Direct Traffic is made up of visitors that type a URL directly into the address bar, select an auto-complete option when typing the URL, or click on a bookmark to get to your site
Referral Traffic is when a user has landed on your site by clicking on a link from somewhere else; this could be another site, a social media profile, or a search engine.
Organic Search shows the users who came to your site by clicking on the organic links on the search engine results page.
Paid Search show the users who arrived at your page through clicking paid or “sponsored” content on the search engine results page.
Keyword: The word or phrase a user entered into the search box that led them to click on one of your links.
Landing Page: The page your user begins their visit to your site on; quite simply, how they ‘land’ on your site.
How Visitors Interact with Your Website
Visitor: Visitors are defined by a unique ID – this ID is usually stored in a visitor’s cookies. Google Analytics cannot accurately track users who delete their cookies, use multiple browsers, or share their computer.
Unique Visitor: When a user visits your site for the first time, a new visit and unique visitor are both recorded. If the same user returns to the site after their initial visit, only a visit is added.
New Visitor: A visitor without an existing Google Analytics ID (usually stored in a visitor’s cookies) when they start a session on your site. If a visitor deletes their cookies and comes back to the site, the visitor will be counted as a new visitor.
Returning Visitor: A visitor with existing Google Analytics ID from a previous visit.
Visit vs. Session: ‘Visits’ and ‘Sessions’ have the same meaning in Google Analytics. There may be a specific context in which one term is used over the other, but they are broadly interchangeable.

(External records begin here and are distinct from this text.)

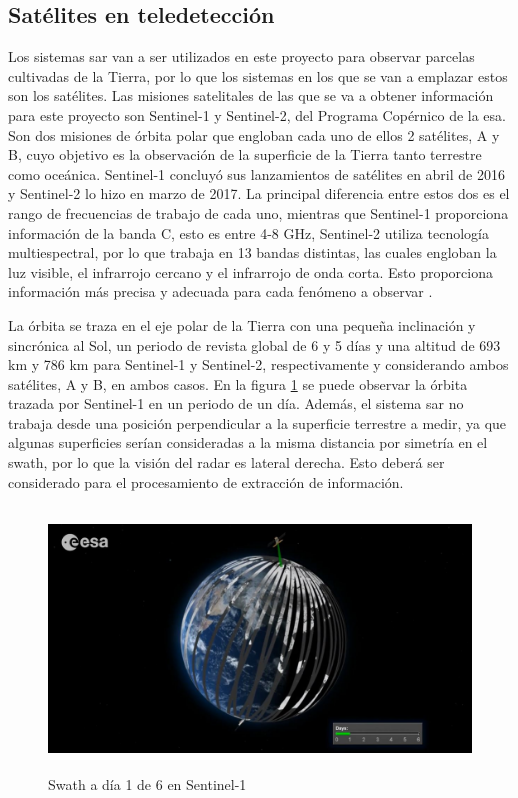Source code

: \subsection{Satélites en teledetección}
\par Los sistemas \gls{sar} van a ser utilizados en este proyecto para observar parcelas cultivadas de la Tierra, por lo que los sistemas en los que se van a emplazar estos son los satélites. Las misiones satelitales de las que se va a obtener información para este proyecto son Sentinel-1 y Sentinel-2, del Programa Copérnico de la \gls{esa}. Son dos misiones de órbita polar que engloban cada uno de ellos 2 satélites, A y B, cuyo objetivo es la observación de la superficie de la Tierra tanto terrestre como oceánica. Sentinel-1 concluyó sus lanzamientos de satélites en abril de 2016 y Sentinel-2 lo hizo en marzo de 2017. La principal diferencia entre estos dos es el rango de frecuencias de trabajo de cada uno, mientras que Sentinel-1  proporciona información de la banda C, esto es entre 4-8 GHz, Sentinel-2 utiliza tecnología multiespectral, por lo que trabaja en 13 bandas distintas, las cuales engloban la luz visible, el infrarrojo cercano y el infrarrojo de onda corta. Esto proporciona información más precisa y adecuada para cada fenómeno a observar \cite{copernicusOV}. 
\\
\par La órbita se traza en el eje polar de la Tierra con una pequeña inclinación y sincrónica al Sol, un periodo de revista global de 6 y 5 días y una altitud de 693 km y 786  km para Sentinel-1 y Sentinel-2, respectivamente y considerando ambos satélites, A y B, en ambos casos. En la figura \ref{fig:swath} se puede observar la órbita trazada por Sentinel-1 en un periodo de un día. Además, el sistema \gls{sar} no trabaja desde una posición perpendicular a la superficie terrestre a medir, ya que algunas superficies serían consideradas a la misma distancia por simetría en el swath, por lo que la visión del radar es lateral derecha. Esto deberá ser considerado para el procesamiento de extracción de información. 
\\
\begin{figure}[h]
    \centering
    \includegraphics[height=7cm]{archivos/tfg/swathS1} %
    \caption{Swath a día 1 de 6 en Sentinel-1 \cite{ESAcons}}
    \label{fig:swath}
\end{figure}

Session: A session is a group of interactions that take place on your website within a given time frame. For example a single visit can contain multiple pageviews, events, and interactions. A single user can have multiple sessions. A visit ends after the visitor closes their browser, clears their cookies, is inactive for 30 minutes, or at midnight. When a session ends, a user can create a new session.
Pageviews: A pageview is recorded every time a page is viewed. When a visitor opens a page in their browser, hits the back button, or hits refresh, a pageview is recorded. Users can trigger multiple pageviews of the same page in a single session.
Unique Pageviews: Unique pageviews represent the number of visitors to a page, rather than the number of visits to that page. Whether a visitor views the page once during their visit or multiple times, the number of unique pageviews will be recorded as just one.
How Visitors Leave Your Website
Bounce Rate: The percentage of visits in which a user left your site from the same page they landed on, without visiting or interacting with other pages (single-page visits).
Exit Rate: The percentage of pageviews for which this was the last page of the visit. This percentage includes both single- and multiple-page visits (visits included in the bounce rate are also included in the exit rate).
Bounce Rate vs. Exit Rate:
Visit 1: Page B > Page A
Visit 2: Page B > Exit
Visit 3: Page A > Page B
Bounce Rate:
Page A: 0%
Page B: 33%
Exit Rate:
Page A: 50%
Page B: 66%
Visit Duration: Every time you visit a web page your browser records a timestamp. Visit Duration is calculated based on the timestamp difference between the first and final pageviews that occurred during a visit.
Average Visit Duration: The amount of time that the average visitor spends on your site.